# Miss Brooke Hughes - 17.12.08



## polo_princess

Well here we go ....

4.30am Wednesday morning i was awoken to my waters breaking all over the bed (stupid me didnt have a protective sheet on either :dohh:) woke up OH and phoned delivery suite and made my way over to the hospital. Headed over and they checked babys HB and pretty much sent me back home!!

By 9am i was in a fair bit of pain so we headed back over, they came in and checked me over and i was 4cm dilated. They explained that i was feeling it more as she was back to back so i had some pethidine for that just to ease the pain.
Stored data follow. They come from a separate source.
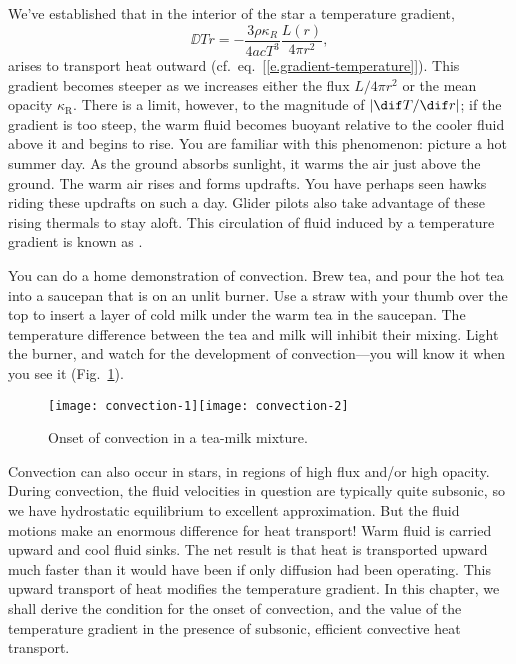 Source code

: 
We've established that in the interior of the star a temperature gradient,
\[
	\DD{T}{r} = -\frac{3\rho\kappa_{R}}{4acT^3}\frac{L(r)}{4\pi r^2},
\]
arises to transport heat outward (cf.\ eq.~[\ref{e.gradient-temperature}]).
This gradient becomes steeper as we increases either the flux $L/4\pi r^{2}$ or the mean opacity $\kappa_{\mathrm{R}}$. There is a limit, however, to the magnitude of $|\dif T/\dif r|$; if the gradient is too steep, the warm fluid becomes buoyant relative to the cooler fluid above it and begins to rise. You are familiar with this phenomenon: picture a hot summer day. As the ground absorbs sunlight, it warms the air just above the ground. The warm air rises and forms updrafts. You have perhaps seen hawks riding these updrafts on such a day. Glider pilots also take advantage of these rising thermals to stay aloft. This circulation of fluid induced by a temperature gradient is known as . 

You can do a home demonstration of convection.  Brew tea, and pour the hot tea into a saucepan that is on an unlit burner. Use a straw with your thumb over the top to insert a layer of cold milk under the warm tea in the saucepan. The temperature difference between the tea and milk will inhibit their mixing. Light the burner, and watch for the development of convection---you will know it when you see it (Fig.~\ref{f.tea}).

\begin{figure}[htbp]
\texttt{[image: convection-1]}\texttt{[image: convection-2]}
\caption{Onset of convection in a tea-milk mixture.\label{f.tea}}
\end{figure}

Convection can also occur in stars, in regions of high flux and/or high opacity. During convection, the fluid velocities in question are typically quite subsonic, so we have hydrostatic equilibrium to excellent approximation. But the fluid motions make an enormous difference for heat transport! Warm fluid is carried upward and cool fluid sinks. The net result is that heat is transported upward much faster than it would have been if only diffusion had been operating. This upward transport of heat modifies the temperature gradient. In this chapter, we shall derive the condition for the onset of convection, and the value of the temperature gradient in the presence of subsonic, efficient convective heat transport.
2pm came and i was only 5cm dilated so i got the hump and started on the gas & air, mw was encouraging me to walk around but i was so tired i just kept nodding off inbetween contractions to get some rest. By 6.30pm i was 9cm dilated, this was when i reeeeeeeeally got the hump and wanted to push but as i finally got fully dilated one tiny piece of my cervix wouldnt budge so the senior mw tried to get my to lie on my side swiftly to be told "No i cant f**king move im staying like this" 

Eventually by 8pm i was ready to push and boy did that bit hurt, i never imagined that part to take so long. The gas & air mouthpiece didnt leave my mouth for the entire hour unless it was to shout or moan lol.

At one point i had enough and asked the mw to "pull her out because im not doing this anymore ive had enough" As professional as she was she burst out laughing at that :rofl: 

So at 8.57pm baby Brooke came into the world, to a crying daddy and a stunned mummy. Weighing in at only 6lb 13oz with a thick head of blondey hair. I came away pretty much intact, not tears/cuts/stitches just a little bit tender and sore as to be expected. We were home tucked up safe and sound by 12.30/1.00am. They offered me to go home i didnt ask, they said i could choose as everything had been straightfoward and there had been no complications and both me and Brooke were fine :)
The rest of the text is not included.